DATA FOR THE TASK:
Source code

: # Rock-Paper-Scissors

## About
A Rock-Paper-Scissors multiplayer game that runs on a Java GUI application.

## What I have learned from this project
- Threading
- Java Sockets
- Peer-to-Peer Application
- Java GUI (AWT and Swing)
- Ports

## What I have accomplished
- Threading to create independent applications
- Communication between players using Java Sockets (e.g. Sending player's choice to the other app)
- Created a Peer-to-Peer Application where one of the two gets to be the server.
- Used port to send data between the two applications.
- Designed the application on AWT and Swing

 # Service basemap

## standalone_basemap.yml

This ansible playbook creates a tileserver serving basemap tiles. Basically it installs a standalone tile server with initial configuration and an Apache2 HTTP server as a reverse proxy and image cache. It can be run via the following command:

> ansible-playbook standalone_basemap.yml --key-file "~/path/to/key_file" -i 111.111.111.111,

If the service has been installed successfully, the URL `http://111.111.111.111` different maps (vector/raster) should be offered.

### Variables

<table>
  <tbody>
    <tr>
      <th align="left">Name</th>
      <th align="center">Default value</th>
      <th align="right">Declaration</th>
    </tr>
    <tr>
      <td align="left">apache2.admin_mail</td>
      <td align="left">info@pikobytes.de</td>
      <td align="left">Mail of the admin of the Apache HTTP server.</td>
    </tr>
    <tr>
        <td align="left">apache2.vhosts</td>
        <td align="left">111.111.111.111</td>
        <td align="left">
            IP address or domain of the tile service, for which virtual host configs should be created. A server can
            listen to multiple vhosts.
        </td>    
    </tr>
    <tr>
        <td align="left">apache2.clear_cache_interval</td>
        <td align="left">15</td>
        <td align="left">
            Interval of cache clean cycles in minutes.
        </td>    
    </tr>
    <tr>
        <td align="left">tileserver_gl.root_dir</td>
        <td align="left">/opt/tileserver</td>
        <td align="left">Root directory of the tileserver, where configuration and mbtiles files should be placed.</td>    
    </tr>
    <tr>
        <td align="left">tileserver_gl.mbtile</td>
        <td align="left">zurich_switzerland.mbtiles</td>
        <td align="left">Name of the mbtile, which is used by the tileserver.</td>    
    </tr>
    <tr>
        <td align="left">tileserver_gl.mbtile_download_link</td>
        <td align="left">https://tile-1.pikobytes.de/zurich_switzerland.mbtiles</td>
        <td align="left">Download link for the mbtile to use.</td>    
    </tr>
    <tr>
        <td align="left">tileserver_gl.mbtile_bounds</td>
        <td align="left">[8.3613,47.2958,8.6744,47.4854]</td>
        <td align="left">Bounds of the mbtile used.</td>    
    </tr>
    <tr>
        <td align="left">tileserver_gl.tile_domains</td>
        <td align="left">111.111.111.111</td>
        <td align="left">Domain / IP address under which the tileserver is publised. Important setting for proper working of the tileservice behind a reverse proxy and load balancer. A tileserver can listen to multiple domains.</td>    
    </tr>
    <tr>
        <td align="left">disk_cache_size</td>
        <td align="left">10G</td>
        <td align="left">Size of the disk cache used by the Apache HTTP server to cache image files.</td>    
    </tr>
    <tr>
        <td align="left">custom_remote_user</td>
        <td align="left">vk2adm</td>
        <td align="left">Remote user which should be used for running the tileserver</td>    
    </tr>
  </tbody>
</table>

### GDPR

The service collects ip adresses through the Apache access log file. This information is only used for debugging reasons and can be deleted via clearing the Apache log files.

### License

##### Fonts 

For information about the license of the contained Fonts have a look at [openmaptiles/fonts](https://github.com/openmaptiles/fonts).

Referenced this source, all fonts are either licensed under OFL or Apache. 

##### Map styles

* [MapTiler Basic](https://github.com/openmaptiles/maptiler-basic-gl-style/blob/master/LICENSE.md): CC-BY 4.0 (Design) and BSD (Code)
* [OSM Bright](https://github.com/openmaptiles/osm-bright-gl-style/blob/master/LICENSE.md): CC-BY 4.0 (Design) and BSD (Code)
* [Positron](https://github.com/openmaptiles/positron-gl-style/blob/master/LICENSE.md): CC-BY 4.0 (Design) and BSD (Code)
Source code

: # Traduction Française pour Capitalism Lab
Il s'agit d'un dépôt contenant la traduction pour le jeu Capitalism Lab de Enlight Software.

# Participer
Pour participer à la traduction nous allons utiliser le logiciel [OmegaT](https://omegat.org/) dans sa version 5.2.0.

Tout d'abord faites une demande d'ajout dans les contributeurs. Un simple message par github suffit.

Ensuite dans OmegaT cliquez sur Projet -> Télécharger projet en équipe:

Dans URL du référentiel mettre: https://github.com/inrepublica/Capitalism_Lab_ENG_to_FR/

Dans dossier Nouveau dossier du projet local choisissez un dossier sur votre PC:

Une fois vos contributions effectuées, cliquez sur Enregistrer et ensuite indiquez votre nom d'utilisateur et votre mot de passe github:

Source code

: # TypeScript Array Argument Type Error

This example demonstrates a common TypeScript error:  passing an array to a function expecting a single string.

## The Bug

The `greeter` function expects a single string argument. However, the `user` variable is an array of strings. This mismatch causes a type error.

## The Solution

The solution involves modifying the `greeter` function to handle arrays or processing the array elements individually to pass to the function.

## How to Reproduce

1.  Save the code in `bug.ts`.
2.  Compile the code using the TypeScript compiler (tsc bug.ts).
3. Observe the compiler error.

PROBLEM REQUIREMENTS: A complete answer gives every line of the records holding "mbtiles".

RESPONSE TO THIS EXERCISE:
        <td align="left">Root directory of the tileserver, where configuration and mbtiles files should be placed.</td>    
        <td align="left">zurich_switzerland.mbtiles</td>
        <td align="left">https://tile-1.pikobytes.de/zurich_switzerland.mbtiles</td>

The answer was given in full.